After five years in industry, he joined the University of Pittsburgh, Pittsburgh, PA, USA, in 2010 as an Assistant Professor and then promoted to an Associate Professor with tenure in 2014, held Bicentennial Alumni Faculty Fellow. He is currently a Tenured Associate Professor with the Department of Electrical and Computer Engineering, Duke

University, Durham, NC, USA, and serving as the Director of NSF Industry-University Cooperative Research Center for Alternative Sustainable and Intelligent Computing and the Co-Director of Duke Center for Evolutionary Intelligence, focusing on the research of new memory and storage systems, machine learning and neuromorphic computing, and mobile computing systems. He has published one book and more than 350 technical publications and has been granted 93 U.S. patents.
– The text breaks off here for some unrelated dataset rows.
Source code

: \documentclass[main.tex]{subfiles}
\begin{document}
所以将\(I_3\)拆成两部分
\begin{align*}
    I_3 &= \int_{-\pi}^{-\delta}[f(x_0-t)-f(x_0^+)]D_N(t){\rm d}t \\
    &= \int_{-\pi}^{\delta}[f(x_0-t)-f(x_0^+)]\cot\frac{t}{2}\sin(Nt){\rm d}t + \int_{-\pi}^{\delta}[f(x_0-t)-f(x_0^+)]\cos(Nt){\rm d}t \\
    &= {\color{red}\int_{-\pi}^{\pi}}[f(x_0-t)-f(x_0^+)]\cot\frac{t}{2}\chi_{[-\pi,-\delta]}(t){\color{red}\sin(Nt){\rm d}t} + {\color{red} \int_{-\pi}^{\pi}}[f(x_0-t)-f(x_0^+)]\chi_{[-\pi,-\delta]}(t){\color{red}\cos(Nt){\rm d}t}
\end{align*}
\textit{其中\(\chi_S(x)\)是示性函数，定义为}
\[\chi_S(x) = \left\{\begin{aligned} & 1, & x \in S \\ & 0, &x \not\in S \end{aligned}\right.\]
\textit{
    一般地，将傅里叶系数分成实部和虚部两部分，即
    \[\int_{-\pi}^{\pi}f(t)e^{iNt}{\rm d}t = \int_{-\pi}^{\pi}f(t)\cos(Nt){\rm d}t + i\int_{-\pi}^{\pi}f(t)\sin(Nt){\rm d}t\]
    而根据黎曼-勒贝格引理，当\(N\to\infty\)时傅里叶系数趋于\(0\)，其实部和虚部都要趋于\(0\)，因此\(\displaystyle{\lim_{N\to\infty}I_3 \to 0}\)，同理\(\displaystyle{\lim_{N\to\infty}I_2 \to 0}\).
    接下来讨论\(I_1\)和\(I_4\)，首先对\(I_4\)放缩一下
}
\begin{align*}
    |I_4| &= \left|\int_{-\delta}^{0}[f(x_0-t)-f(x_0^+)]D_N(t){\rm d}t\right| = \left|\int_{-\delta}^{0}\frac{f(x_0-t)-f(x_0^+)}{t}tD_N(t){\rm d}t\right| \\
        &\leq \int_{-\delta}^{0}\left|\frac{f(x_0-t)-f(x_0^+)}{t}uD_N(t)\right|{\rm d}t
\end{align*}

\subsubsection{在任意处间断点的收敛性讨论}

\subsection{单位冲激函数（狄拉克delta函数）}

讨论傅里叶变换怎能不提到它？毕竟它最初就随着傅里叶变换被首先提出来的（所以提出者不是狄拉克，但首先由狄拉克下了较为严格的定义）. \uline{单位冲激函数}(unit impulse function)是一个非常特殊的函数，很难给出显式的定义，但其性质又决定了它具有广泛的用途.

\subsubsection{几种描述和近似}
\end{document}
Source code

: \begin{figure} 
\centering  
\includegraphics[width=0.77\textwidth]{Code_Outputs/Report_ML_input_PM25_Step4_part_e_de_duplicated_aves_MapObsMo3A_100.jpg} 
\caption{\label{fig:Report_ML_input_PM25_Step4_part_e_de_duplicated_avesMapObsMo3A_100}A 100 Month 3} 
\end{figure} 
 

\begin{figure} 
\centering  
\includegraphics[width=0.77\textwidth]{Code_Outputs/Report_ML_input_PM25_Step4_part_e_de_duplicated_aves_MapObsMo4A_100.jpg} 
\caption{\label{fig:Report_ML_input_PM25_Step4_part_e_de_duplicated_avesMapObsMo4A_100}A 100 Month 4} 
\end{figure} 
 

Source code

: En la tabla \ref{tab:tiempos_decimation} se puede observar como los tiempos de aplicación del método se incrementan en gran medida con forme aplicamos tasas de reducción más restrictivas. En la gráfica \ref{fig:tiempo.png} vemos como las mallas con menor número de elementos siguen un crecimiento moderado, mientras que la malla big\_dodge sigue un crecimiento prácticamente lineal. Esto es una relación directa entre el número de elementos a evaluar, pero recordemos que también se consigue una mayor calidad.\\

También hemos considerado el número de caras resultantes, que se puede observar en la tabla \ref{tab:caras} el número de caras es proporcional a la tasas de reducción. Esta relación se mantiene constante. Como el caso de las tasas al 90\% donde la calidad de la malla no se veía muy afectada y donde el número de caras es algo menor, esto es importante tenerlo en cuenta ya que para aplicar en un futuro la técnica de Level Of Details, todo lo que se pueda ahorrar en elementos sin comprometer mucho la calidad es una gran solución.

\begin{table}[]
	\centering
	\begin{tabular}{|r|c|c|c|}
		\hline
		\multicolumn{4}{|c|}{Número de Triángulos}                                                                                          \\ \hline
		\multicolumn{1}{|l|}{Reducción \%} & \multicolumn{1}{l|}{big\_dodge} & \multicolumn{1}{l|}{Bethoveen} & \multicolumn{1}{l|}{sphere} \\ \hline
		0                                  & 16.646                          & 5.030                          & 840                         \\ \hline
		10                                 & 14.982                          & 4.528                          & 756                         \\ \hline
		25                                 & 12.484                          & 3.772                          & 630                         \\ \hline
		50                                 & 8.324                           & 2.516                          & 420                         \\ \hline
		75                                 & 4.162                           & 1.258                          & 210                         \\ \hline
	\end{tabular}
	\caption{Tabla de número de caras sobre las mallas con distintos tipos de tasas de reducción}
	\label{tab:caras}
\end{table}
Dr. Chen is a recipient of the NSF CAREER Award, the ACM SIGDA Outstanding New Faculty Award, and the Humboldt Research Fellowship for Experienced Researchers. He received 6 best paper awards and 12 best paper nominations from international conferences. He serves or served as an Associate Editor of several IEEE and ACM transactions/journals and served on the technical and organization committees of more than 50 international conferences. He is a Distinguished Member of ACM and a Distinguished Lecturer of IEEE CEDA.